Scritto da Google News. Postato in Diritti delle donne

Nuova batosta per lo Stato italiano, condannato dalla Corte Europea dei Diritti dell’Uomo ad un risarcimento di 12.000 euro per danni morali in favore di una giovane donna.

Sotto accusa la sentenza con cui, nel 2015, la Corte d’Appello di Firenze ha assolto i sette imputati del procedimento per stupro avvenuto nel 2008 presso la Fortezza da Basso ai danni della giovane, ribaltando la condanna disposta in primo grado per sei di loro.

A ricorrere alla Corte Europea è stata proprio la donna, contestando non tanto la pronuncia di assoluzione quanto il contenuto della sentenza, in particolare l’ingiustificato rilievo dato dalla Corte fiorentina alle sue abitudini di vita, sminuendone la credibilità e minimizzando la violenza subita.

Circostanze quali l’orientamento sessuale della giovane, la sua condizione familiare, ma anche le scelte di abbigliamento o le attività artistiche e culturali svolte, sono state infatti analiticamente vagliate dalla Corte d’appello e ritenute determinanti ai fini dell’assoluzione.

I giudici (un uomo e due donne), hanno infatti concluso che la denuncia e il successivo procedimento penale avrebbero rappresentato la risposta della ragazza ad un “discutibile momento di debolezza e di fragilità che una vita non lineare come la sua avrebbe voluto censurare e rimuovere”.

Non di stupro si sarebbe trattato, quindi, ma di un mero “rapporto mal interpretato”, per cui la vicenda, per quanto incresciosa e “non encomiabile per nessuno”, non avrebbe assunto rilevanza penale.

Di tutt’altro avviso la Corte Europea dei Diritti dell’Uomo che con la sentenza 27 maggio 2021 (testo in calce) ha accolto il ricorso della giovane, ritenendo che il linguaggio e gli argomenti utilizzati nella pronuncia riflettano pregiudizi e stereotipi sul ruolo delle donne realmente esistenti nella società italiana, contribuendo ad ostacolare l’effettiva tutela dei diritti delle vittime di violenza di genere.

In particolare è incomprensibile l’enfasi posta dalla Corte d’Appello su aspetti della vita privata della ricorrente, che essendo del tutto irrilevanti per valutarne la credibilità e la responsabilità penale degli imputati dovevano rimanere riservati.

L’obbligo di tutela delle presunte vittime di violenza di genere impone infatti il dovere di proteggerne l’immagine, la dignità e la privacy, anche non divulgando informazioni e dati personali non correlati con i fatti.

Un obbligo che ha portata nazionale e internazionale - osserva la Corte - e che si impone anche a livello giudiziario, vincolando la discrezionalità dei giudici alla tutela dell’immagine e della privacy delle parti in causa da qualsiasi ingerenza o violazione ingiustificata.

Secondo la Corte Europea, procedimenti e sanzioni penali svolgono un ruolo cruciale nella risposta istituzionale alla violenza di genere e nella lotta a questo tipo di disuguaglianza.
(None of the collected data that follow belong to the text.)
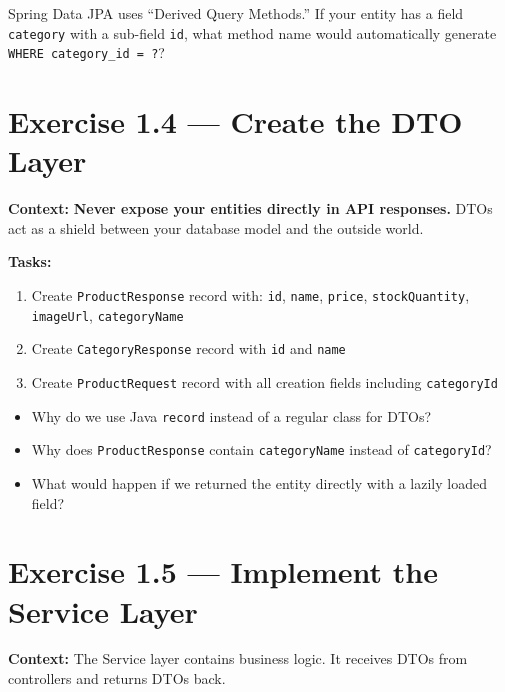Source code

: \documentclass[12pt,a4paper]{report}
\begin{document}
\begin{thinkbox}
Spring Data JPA uses ``Derived Query Methods.'' If your entity has a field \texttt{category} with a sub-field \texttt{id}, what method name would automatically generate \texttt{WHERE category\_id = ?}?
\end{thinkbox}

\section{Exercise 1.4 --- Create the DTO Layer}

\textbf{Context:} \textbf{Never expose your entities directly in API responses.} DTOs act as a shield between your database model and the outside world.

\textbf{Tasks:}
\begin{enumerate}
    \item Create \texttt{ProductResponse} record with: \texttt{id}, \texttt{name}, \texttt{price}, \texttt{stockQuantity}, \texttt{imageUrl}, \texttt{categoryName}
    \item Create \texttt{CategoryResponse} record with \texttt{id} and \texttt{name}
    \item Create \texttt{ProductRequest} record with all creation fields including \texttt{categoryId}
\end{enumerate}

\begin{thinkbox}
\begin{itemize}
    \item Why do we use Java \texttt{record} instead of a regular class for DTOs?
    \item Why does \texttt{ProductResponse} contain \texttt{categoryName} instead of \texttt{categoryId}?
    \item What would happen if we returned the entity directly with a lazily loaded field?
\end{itemize}
\end{thinkbox}

\section{Exercise 1.5 --- Implement the Service Layer}

\textbf{Context:} The Service layer contains business logic. It receives DTOs from controllers and returns DTOs back.
\end{document}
È quindi essenziale che le autorità giudiziarie evitino di riprodurre stereotipi sessisti nelle proprie decisioni, esponendo le donne ad una vittimizzazione secondaria mediante l’uso di commenti colpevoli e moralizzanti che possono scoraggiarne la fiducia nella giustizia.
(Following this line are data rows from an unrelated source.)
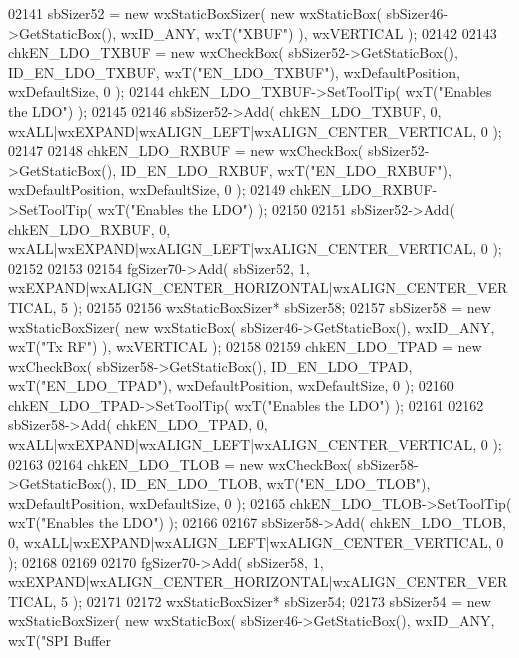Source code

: \begin{DoxyCode}
02141     sbSizer52 = \textcolor{keyword}{new} wxStaticBoxSizer( \textcolor{keyword}{new} wxStaticBox( sbSizer46->GetStaticBox(), wxID\_ANY, wxT(\textcolor{stringliteral}{"XBUF"}) ), 
      wxVERTICAL );
02142     
02143     chkEN_LDO_TXBUF = \textcolor{keyword}{new} wxCheckBox( sbSizer52->GetStaticBox(), ID_EN_LDO_TXBUF, wxT(\textcolor{stringliteral}{"EN\_LDO\_TXBUF"}), 
      wxDefaultPosition, wxDefaultSize, 0 );
02144     chkEN_LDO_TXBUF->SetToolTip( wxT(\textcolor{stringliteral}{"Enables the LDO"}) );
02145     
02146     sbSizer52->Add( chkEN_LDO_TXBUF, 0, wxALL|wxEXPAND|wxALIGN\_LEFT|wxALIGN\_CENTER\_VERTICAL, 0 );
02147     
02148     chkEN_LDO_RXBUF = \textcolor{keyword}{new} wxCheckBox( sbSizer52->GetStaticBox(), ID_EN_LDO_RXBUF, wxT(\textcolor{stringliteral}{"EN\_LDO\_RXBUF"}), 
      wxDefaultPosition, wxDefaultSize, 0 );
02149     chkEN_LDO_RXBUF->SetToolTip( wxT(\textcolor{stringliteral}{"Enables the LDO"}) );
02150     
02151     sbSizer52->Add( chkEN_LDO_RXBUF, 0, wxALL|wxEXPAND|wxALIGN\_LEFT|wxALIGN\_CENTER\_VERTICAL, 0 );
02152     
02153     
02154     fgSizer70->Add( sbSizer52, 1, wxEXPAND|wxALIGN\_CENTER\_HORIZONTAL|wxALIGN\_CENTER\_VERTICAL, 5 );
02155     
02156     wxStaticBoxSizer* sbSizer58;
02157     sbSizer58 = \textcolor{keyword}{new} wxStaticBoxSizer( \textcolor{keyword}{new} wxStaticBox( sbSizer46->GetStaticBox(), wxID\_ANY, wxT(\textcolor{stringliteral}{"Tx RF"}) ),
       wxVERTICAL );
02158     
02159     chkEN_LDO_TPAD = \textcolor{keyword}{new} wxCheckBox( sbSizer58->GetStaticBox(), ID_EN_LDO_TPAD, wxT(\textcolor{stringliteral}{"EN\_LDO\_TPAD"}), 
      wxDefaultPosition, wxDefaultSize, 0 );
02160     chkEN_LDO_TPAD->SetToolTip( wxT(\textcolor{stringliteral}{"Enables the LDO"}) );
02161     
02162     sbSizer58->Add( chkEN_LDO_TPAD, 0, wxALL|wxEXPAND|wxALIGN\_LEFT|wxALIGN\_CENTER\_VERTICAL, 0 );
02163     
02164     chkEN_LDO_TLOB = \textcolor{keyword}{new} wxCheckBox( sbSizer58->GetStaticBox(), ID_EN_LDO_TLOB, wxT(\textcolor{stringliteral}{"EN\_LDO\_TLOB"}), 
      wxDefaultPosition, wxDefaultSize, 0 );
02165     chkEN_LDO_TLOB->SetToolTip( wxT(\textcolor{stringliteral}{"Enables the LDO"}) );
02166     
02167     sbSizer58->Add( chkEN_LDO_TLOB, 0, wxALL|wxEXPAND|wxALIGN\_LEFT|wxALIGN\_CENTER\_VERTICAL, 0 );
02168     
02169     
02170     fgSizer70->Add( sbSizer58, 1, wxEXPAND|wxALIGN\_CENTER\_HORIZONTAL|wxALIGN\_CENTER\_VERTICAL, 5 );
02171     
02172     wxStaticBoxSizer* sbSizer54;
02173     sbSizer54 = \textcolor{keyword}{new} wxStaticBoxSizer( \textcolor{keyword}{new} wxStaticBox( sbSizer46->GetStaticBox(), wxID\_ANY, wxT(\textcolor{stringliteral}{"SPI Buffer
}
\end{DoxyCode}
Una lezione che l’Italia sembra però aver difficoltà a recepire, almeno stando ai risultati della settima relazione del Comitato delle Nazioni Unite per l’eliminazione della discriminazione contro le donne e del rapporto GREVIO, sull’attuazione della Convenzione di Istanbul in Italia.

Entrambi confermano la persistenza, nel nostro Paese, di stereotipi sul ruolo femminile e di una resistenza della società italiana verso la causa della parità di genere.

Ne è la prova il numero, estremamente esiguo, di denunce, procedimenti penali e condanne per questo tipo di reati, che testimonia la sfiducia delle vittime nel sistema di giustizia penale.

Sebbene il cammino sia ancora in salita, la pronuncia della Corte Europea rappresenta un piccolo ma importante passo avanti, ribadendo la necessità di una formazione specifica degli operatori giudiziari, atta a prevenire visioni stereotipate, anacronistiche e sessiste e fenomeni di vittimizzazione secondaria.